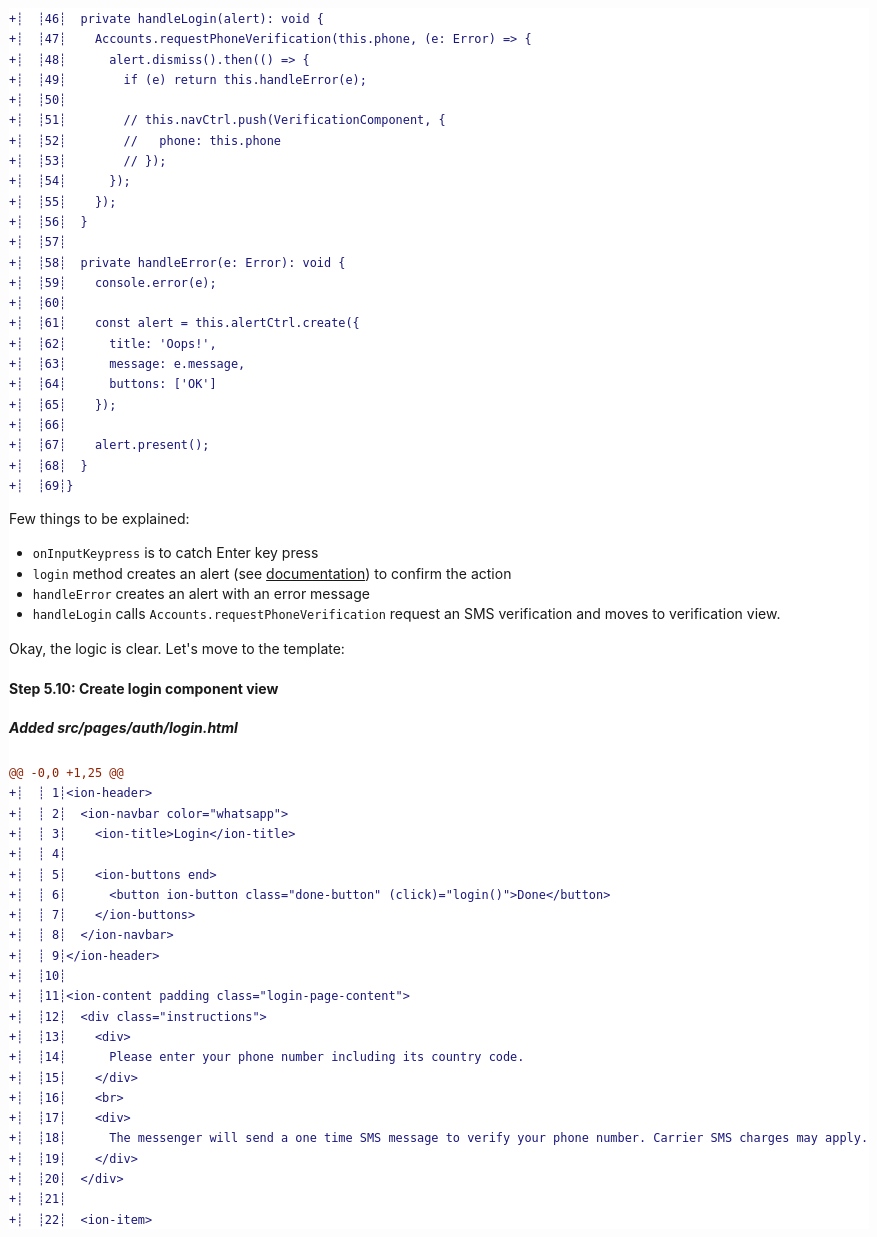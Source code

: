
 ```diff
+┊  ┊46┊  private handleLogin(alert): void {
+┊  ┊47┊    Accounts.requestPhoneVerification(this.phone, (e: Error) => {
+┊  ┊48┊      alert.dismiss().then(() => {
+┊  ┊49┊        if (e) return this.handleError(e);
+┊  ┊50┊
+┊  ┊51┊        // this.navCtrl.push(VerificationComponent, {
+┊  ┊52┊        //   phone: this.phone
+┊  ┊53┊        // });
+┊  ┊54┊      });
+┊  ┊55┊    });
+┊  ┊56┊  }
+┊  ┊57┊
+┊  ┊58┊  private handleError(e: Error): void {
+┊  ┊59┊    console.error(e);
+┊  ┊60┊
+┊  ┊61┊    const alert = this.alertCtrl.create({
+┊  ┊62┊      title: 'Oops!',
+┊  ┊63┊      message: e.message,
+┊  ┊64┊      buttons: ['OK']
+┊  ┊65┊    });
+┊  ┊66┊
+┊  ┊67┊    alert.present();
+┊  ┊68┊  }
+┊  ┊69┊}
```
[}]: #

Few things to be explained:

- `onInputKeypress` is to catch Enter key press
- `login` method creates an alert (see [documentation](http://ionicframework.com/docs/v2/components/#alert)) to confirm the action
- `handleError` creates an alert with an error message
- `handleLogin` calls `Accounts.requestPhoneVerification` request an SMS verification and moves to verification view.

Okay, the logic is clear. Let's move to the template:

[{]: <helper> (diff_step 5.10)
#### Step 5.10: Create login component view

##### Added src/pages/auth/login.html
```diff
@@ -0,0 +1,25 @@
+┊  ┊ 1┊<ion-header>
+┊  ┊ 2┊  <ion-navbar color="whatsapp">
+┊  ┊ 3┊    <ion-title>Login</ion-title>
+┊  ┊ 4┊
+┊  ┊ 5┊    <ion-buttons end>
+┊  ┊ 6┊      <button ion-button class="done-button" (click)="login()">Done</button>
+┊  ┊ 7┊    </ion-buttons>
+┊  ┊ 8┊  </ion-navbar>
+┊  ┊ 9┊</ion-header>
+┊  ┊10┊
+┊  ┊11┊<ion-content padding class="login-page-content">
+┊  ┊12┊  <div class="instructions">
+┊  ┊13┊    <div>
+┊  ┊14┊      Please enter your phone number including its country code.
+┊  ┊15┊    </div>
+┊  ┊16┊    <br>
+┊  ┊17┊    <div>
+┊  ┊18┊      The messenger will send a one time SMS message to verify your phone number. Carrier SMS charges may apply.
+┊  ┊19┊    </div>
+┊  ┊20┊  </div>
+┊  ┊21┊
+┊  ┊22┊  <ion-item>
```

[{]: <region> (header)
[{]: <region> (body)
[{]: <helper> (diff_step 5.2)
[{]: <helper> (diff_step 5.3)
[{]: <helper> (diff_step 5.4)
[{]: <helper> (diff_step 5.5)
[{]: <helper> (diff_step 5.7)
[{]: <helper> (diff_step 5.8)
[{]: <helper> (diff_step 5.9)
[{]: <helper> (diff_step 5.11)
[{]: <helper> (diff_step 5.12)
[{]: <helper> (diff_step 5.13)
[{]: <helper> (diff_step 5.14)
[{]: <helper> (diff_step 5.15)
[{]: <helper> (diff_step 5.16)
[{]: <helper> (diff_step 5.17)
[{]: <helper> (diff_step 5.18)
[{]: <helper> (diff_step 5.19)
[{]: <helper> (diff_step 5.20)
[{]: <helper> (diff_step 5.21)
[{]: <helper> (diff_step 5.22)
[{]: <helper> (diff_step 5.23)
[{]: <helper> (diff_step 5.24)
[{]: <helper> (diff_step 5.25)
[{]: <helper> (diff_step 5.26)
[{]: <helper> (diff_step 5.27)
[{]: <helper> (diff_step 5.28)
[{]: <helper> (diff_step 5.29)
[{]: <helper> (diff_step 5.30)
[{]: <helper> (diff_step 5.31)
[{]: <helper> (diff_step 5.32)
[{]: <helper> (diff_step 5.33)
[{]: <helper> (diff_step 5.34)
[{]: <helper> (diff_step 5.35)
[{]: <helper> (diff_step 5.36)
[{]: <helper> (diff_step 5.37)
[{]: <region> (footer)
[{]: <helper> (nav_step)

--------------------------------------------------

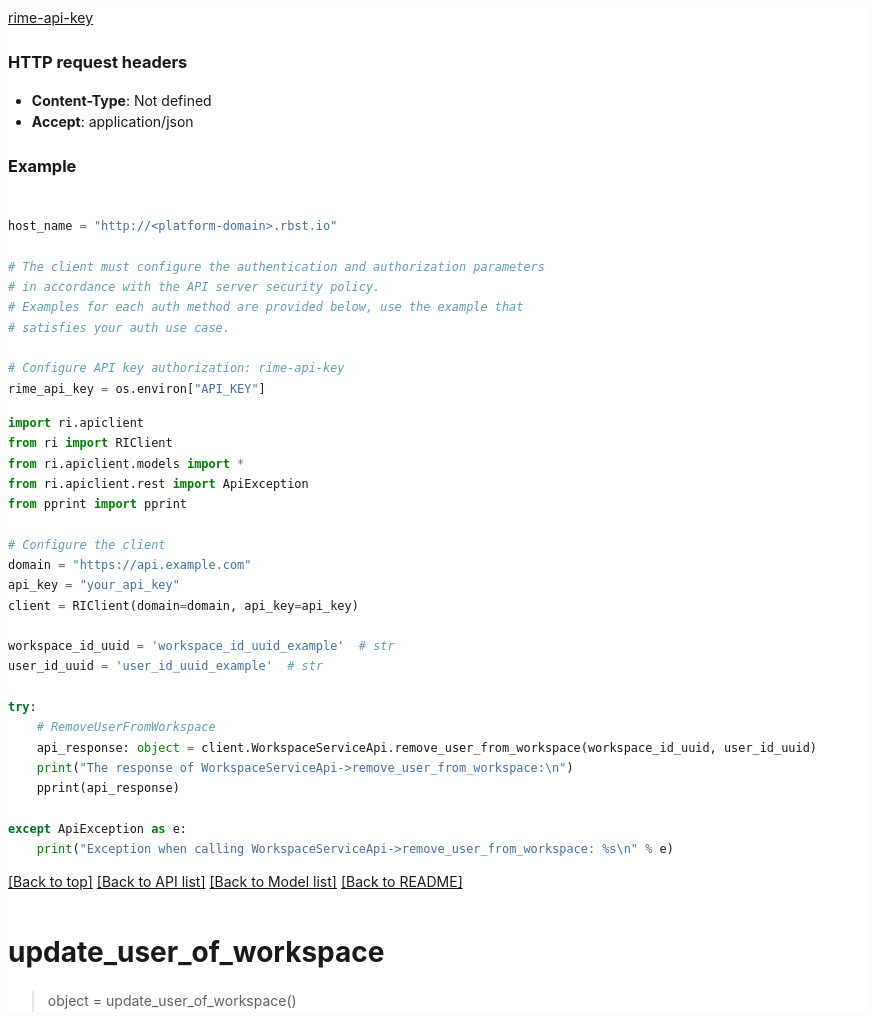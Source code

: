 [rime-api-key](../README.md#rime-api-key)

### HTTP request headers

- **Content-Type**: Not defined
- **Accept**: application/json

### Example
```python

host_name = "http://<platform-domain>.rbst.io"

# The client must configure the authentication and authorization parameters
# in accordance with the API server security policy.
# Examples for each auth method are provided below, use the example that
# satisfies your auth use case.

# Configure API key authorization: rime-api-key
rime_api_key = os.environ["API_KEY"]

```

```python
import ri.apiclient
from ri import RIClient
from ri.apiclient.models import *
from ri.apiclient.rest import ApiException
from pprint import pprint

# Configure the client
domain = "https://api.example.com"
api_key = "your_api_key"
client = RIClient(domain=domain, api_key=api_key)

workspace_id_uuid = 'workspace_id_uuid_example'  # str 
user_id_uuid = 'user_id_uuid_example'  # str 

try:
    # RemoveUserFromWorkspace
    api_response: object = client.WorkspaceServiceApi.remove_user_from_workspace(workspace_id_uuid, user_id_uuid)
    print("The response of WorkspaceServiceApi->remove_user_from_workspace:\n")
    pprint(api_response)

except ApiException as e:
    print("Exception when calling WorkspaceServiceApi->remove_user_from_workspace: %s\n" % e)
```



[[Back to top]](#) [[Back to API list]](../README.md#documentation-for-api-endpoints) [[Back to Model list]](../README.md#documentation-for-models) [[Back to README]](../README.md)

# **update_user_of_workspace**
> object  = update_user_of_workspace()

--------------------------------------------------

Task goal: Anywhere the listing shows the word "class", copy the full line.

Solution to the exercise:
+┊  ┊ 6┊      <button ion-button class="done-button" (click)="login()">Done</button>
+┊  ┊11┊<ion-content padding class="login-page-content">
+┊  ┊12┊  <div class="instructions">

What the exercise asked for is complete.